Un jour la main d'un homme a fourragé sa blouse; et Anna n'a rien dit, car elle n'a pas compris qu'elle se faisait violer.
Dans ce Budapest 1919 les saisons passent et Anna n'est rien. `
Et puis une nuit de mai où naissent les révolutions, -dit-on-, elle attrape un couteau et le plante dans le corps de ses maîtres.
C'est alors qu'on tente de la juger et qu'on n'y parvient pas.

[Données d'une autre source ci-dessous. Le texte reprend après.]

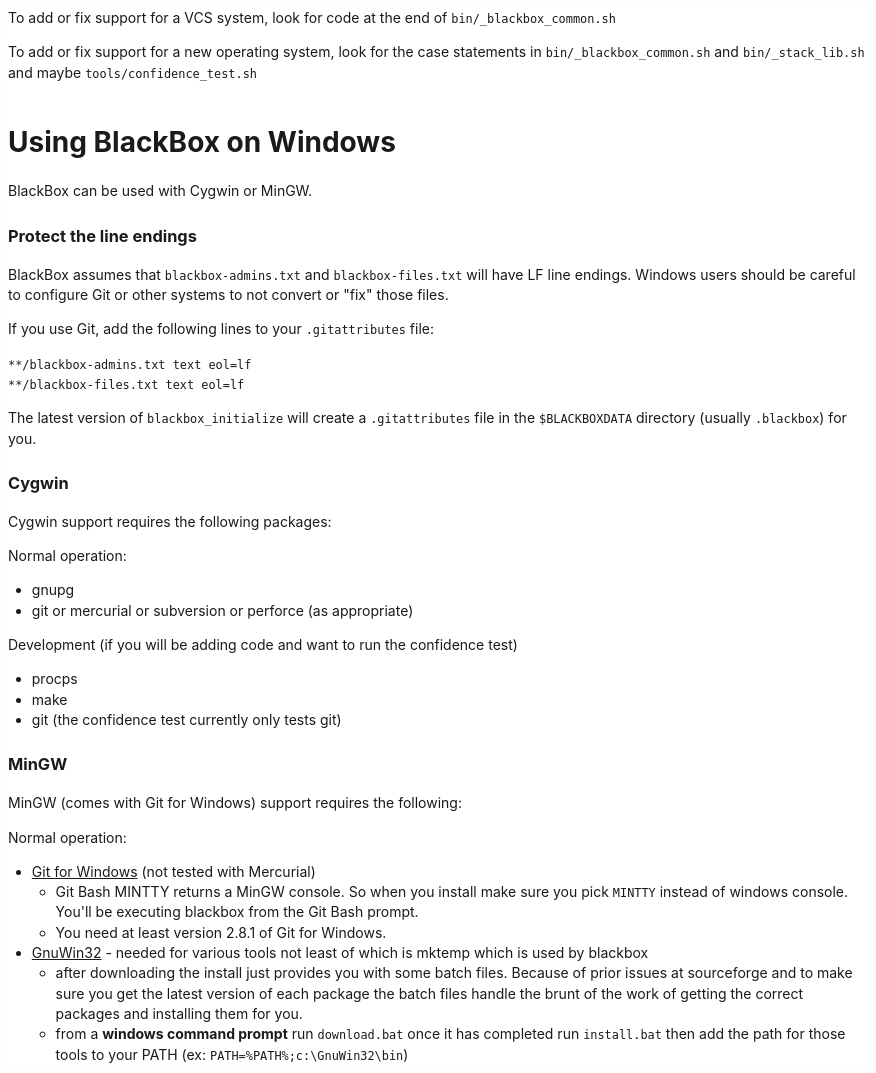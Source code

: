 To add or fix support for a VCS system, look for code at the end of `bin/_blackbox_common.sh`

To add or fix support for a new operating system, look for the case statements in `bin/_blackbox_common.sh` and `bin/_stack_lib.sh` and maybe `tools/confidence_test.sh`

Using BlackBox on Windows
=========================

BlackBox can be used with Cygwin or MinGW.

### Protect the line endings

BlackBox assumes that `blackbox-admins.txt` and `blackbox-files.txt` will have
LF line endings. Windows users should be careful to configure Git or other systems
to not convert or "fix" those files.

If you use Git, add the following lines to your `.gitattributes` file:

    **/blackbox-admins.txt text eol=lf
    **/blackbox-files.txt text eol=lf

The latest version of `blackbox_initialize` will create a `.gitattributes` file in the `$BLACKBOXDATA`
directory (usually `.blackbox`) for you.

### Cygwin

Cygwin support requires the following packages:

Normal operation:

- gnupg
- git or mercurial or subversion or perforce (as appropriate)

Development (if you will be adding code and want to run the confidence test)

- procps
- make
- git (the confidence test currently only tests git)

### MinGW

MinGW (comes with Git for Windows) support requires the following:

Normal operation:

- [Git for Windows](https://git-scm.com/) (not tested with Mercurial)
  - Git Bash MINTTY returns a MinGW console.  So when you install make sure you pick `MINTTY` instead of windows console.  You'll be executing blackbox from the Git Bash prompt.
  - You need at least version 2.8.1 of Git for Windows.
- [GnuWin32](https://sourceforge.net/projects/getgnuwin32/files/) - needed for various tools not least of which is mktemp which is used by blackbox
  - after downloading the install just provides you with some batch files.  Because of prior issues at sourceforge and to make sure you get the latest version of each package the batch files handle the brunt of the work of getting the correct packages and installing them for you.
  - from a **windows command prompt** run `download.bat`  once it has completed run `install.bat` then add the path for those tools to your PATH (ex: `PATH=%PATH%;c:\GnuWin32\bin`)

L'histoire d'Anna est une fiction absolue, et sa lecture n'en est que plus troublante. Je pense aux Bonnes de Jean Genet, je pense au film Les Blessures assassines, je pense à cette soeur Papin qui un jour arracha les yeux de sa patronne. Cette fois-là c'était une nuit furieuse de mars.
Je pense à l'Ile aux esclaves de Marivaux, je pense à la haine que ressentent les esclaves et au jour où elle se tranforme en rage, je pense enfin à cette série de photos vues à Arles un jour de 2006, qui montrait tant d'immeubles bourgeois séquestrer des jeunes femmes comme Anna. Qui n'avaient pas, elles, saisi un couteau pour le planter dans le corps gras et satisfait de leurs maîtres.

L'auteur d'Anna la douce est un Hongrois, mort et enterré en 1936. Il a écrit un puissant roman d'automne, puissant et bref, qui évoque le parquet et le froid de l'hiver, l'odeur du poêle et du lard. C'est un roman domestique en somme, qui m'a portée loin, loin de Paris, et tout près des nuits froides où meurent les révolutions.



Anna la douce, de Deszö Kosztolanyi, éditions Viviane Hamy, 9 euros.


Musique : Miss Otis Regrets, chanson de Cole Porter, ici chantée par les Mills Brothers. Sublime chanson d'amour, composée en 1934, où une femme esseulée tue son amant d'un coup de revolver. "Mademoiselle Otis a le regret de vous dire qu'elle ne déjeunera pas ce midi, Madame." : ainsi commence cette chanson triste comme un jour de pluie. Tout le monde l'a chantée, mais ma version préférée est celle, sublime, interprétée par Sara Lazarus, accompagnée du big band de Patrice Caratini.